Bitmiş logonuzun amacı unutulmaz ve markanızın değerlerine, estetiğine bağlı olmak olmalı. Yenilikçi olun ve gerçekten yeni bir şey bulana kadar farklı düşünün. Negatif alan gibi sayısız stille deney yapın ve gerçekten yenilikçi bir şey tasarlayın. Yukarıdakiler gibi tasarım içinde bir hikâye anlatmayı veya öğeleri gizlemeyi düşünün.
Benzersiz bir logoya sahip olmak, görsel olarak karmaşık olması gerektiği anlamına gelmez. Karmaşıklıktan kaçınılması gereken şeydir ve bunun için minimalizm kavramına güvenmeniz gerekir. Fikirlerinizi düzenleyin ve yalnızca logo tasarımınıza sadelik getiren tasarım öğeleri ekleyin veya kaldırın. Şüphe duyduğunuzda, ekstra öğeleri kaldırın.
Minimal bir renk paleti kullanın. Görsel mesajınızı anlamak için fazla kafa karıştırıcı olmayan şekiller, simgeler, yazı tipi stilleri ve semboller seçin. Daha azının daha fazla olduğunu anlayın. Logonuza ne kadar çok öğe eklerseniz, o kadar karmaşık hale gelir.

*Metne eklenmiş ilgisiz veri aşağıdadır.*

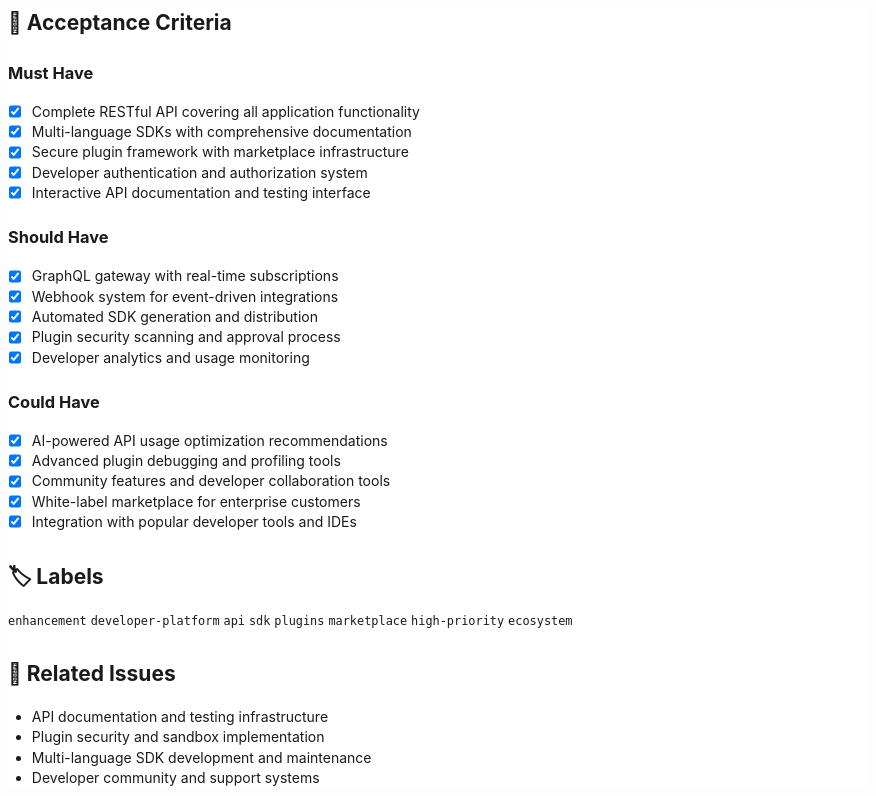 ## 🎯 Acceptance Criteria

### Must Have

- [x] Complete RESTful API covering all application functionality
- [x] Multi-language SDKs with comprehensive documentation
- [x] Secure plugin framework with marketplace infrastructure
- [x] Developer authentication and authorization system
- [x] Interactive API documentation and testing interface

### Should Have

- [x] GraphQL gateway with real-time subscriptions
- [x] Webhook system for event-driven integrations
- [x] Automated SDK generation and distribution
- [x] Plugin security scanning and approval process
- [x] Developer analytics and usage monitoring

### Could Have

- [x] AI-powered API usage optimization recommendations
- [x] Advanced plugin debugging and profiling tools
- [x] Community features and developer collaboration tools
- [x] White-label marketplace for enterprise customers
- [x] Integration with popular developer tools and IDEs

## 🏷️ Labels

`enhancement` `developer-platform` `api` `sdk` `plugins` `marketplace` `high-priority` `ecosystem`

## 🔗 Related Issues

- API documentation and testing infrastructure
- Plugin security and sandbox implementation
- Multi-language SDK development and maintenance
- Developer community and support systems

Bir logoyu güçlü yapan, taşıdığı anlamdır. Bir logo, belirli bir markanın desteklediği mesajı, değerleri ve vizyonu ifade edebilmelidir. Logonun tasarımı benzersiz ve akılda kalıcı olmalı. Basit bir mesajla temel bir konsepte sahip olmalı. Ancak işinizin ne yaptığını tam anlamıyla gösterme tuzağına düşmeyin. Bir araba satıcısıysanız, logonuzda bir araba olması gerekmez.
Kuralları bilen biri, onları çiğneyin. Logolar statik semboller olmak zorunda değildir, markanın hedeflerine ve değerlerine bağlı olduğu sürece adapte olabilir, değişebilir ve olmak istedikleri her şey olabilirler.